Task description> The output must match the lines from the first line of the listing below through the line holding "### **What is a product mockup?**" exactly and must contain no pictures.

*** Source data ***

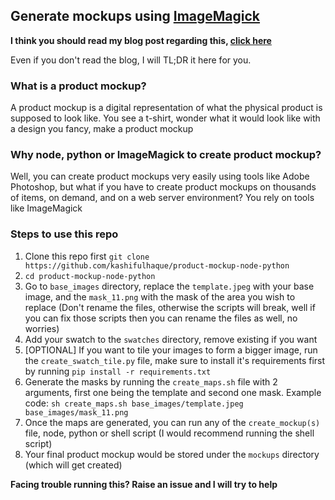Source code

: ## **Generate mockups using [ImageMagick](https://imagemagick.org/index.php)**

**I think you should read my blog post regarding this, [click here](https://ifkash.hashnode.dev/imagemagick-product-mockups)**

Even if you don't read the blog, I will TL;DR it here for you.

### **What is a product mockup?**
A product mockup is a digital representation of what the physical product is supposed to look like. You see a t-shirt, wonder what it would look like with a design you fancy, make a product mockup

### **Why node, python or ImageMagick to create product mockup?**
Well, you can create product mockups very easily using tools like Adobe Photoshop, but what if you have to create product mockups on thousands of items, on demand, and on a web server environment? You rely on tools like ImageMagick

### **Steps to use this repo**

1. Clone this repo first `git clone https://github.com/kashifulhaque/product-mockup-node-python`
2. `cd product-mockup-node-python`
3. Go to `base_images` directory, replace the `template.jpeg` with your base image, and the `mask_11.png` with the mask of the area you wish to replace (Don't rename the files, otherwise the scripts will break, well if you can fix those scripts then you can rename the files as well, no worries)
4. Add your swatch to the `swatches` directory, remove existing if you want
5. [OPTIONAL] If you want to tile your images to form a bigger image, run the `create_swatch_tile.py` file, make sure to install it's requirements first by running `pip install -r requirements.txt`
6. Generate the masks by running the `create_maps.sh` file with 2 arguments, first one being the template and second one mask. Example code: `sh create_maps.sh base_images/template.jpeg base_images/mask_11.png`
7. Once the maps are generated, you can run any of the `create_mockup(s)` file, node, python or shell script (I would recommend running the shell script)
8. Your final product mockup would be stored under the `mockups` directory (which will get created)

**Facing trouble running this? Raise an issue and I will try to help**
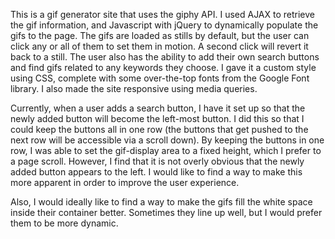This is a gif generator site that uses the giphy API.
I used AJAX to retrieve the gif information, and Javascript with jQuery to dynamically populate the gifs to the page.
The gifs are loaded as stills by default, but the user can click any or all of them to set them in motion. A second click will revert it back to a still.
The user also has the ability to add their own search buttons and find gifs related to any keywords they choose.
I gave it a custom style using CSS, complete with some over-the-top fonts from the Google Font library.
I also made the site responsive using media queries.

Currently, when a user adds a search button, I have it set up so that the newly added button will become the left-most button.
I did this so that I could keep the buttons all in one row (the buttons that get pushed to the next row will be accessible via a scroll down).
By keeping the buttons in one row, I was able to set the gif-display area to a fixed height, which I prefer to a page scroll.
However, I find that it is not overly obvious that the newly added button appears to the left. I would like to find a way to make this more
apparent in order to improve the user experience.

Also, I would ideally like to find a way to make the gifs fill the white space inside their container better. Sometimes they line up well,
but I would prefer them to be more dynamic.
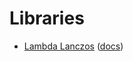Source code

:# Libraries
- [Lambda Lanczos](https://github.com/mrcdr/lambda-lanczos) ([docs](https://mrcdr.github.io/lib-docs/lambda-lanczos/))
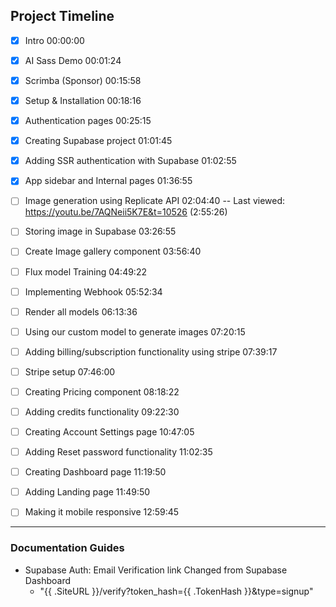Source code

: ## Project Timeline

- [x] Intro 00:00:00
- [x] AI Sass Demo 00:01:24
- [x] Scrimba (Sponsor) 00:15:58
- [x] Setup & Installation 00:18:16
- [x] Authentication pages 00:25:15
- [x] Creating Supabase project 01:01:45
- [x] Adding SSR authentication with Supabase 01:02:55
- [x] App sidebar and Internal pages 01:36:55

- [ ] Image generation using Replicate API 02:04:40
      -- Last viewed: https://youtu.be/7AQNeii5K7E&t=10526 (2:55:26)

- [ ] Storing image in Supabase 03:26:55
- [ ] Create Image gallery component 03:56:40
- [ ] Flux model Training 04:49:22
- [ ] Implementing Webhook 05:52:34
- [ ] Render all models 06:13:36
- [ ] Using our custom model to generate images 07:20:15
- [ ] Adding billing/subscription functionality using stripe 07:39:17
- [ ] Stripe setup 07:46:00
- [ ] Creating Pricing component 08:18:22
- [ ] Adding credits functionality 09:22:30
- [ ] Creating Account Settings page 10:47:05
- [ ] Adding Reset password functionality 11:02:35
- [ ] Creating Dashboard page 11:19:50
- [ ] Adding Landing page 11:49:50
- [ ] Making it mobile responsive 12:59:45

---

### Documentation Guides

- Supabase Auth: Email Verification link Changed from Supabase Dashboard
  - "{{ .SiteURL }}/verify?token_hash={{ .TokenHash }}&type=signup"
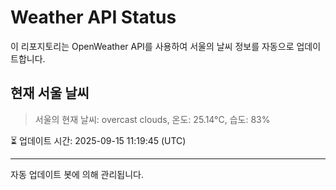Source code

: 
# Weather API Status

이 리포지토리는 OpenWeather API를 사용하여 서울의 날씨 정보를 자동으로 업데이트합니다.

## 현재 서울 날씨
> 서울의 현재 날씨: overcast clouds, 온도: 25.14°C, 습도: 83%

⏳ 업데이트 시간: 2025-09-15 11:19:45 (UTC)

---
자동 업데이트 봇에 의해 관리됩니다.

*** End of Source data ***

Result>
Source code

: ## **Generate mockups using [ImageMagick](https://imagemagick.org/index.php)**

**I think you should read my blog post regarding this, [click here](https://ifkash.hashnode.dev/imagemagick-product-mockups)**

Even if you don't read the blog, I will TL;DR it here for you.

### **What is a product mockup?**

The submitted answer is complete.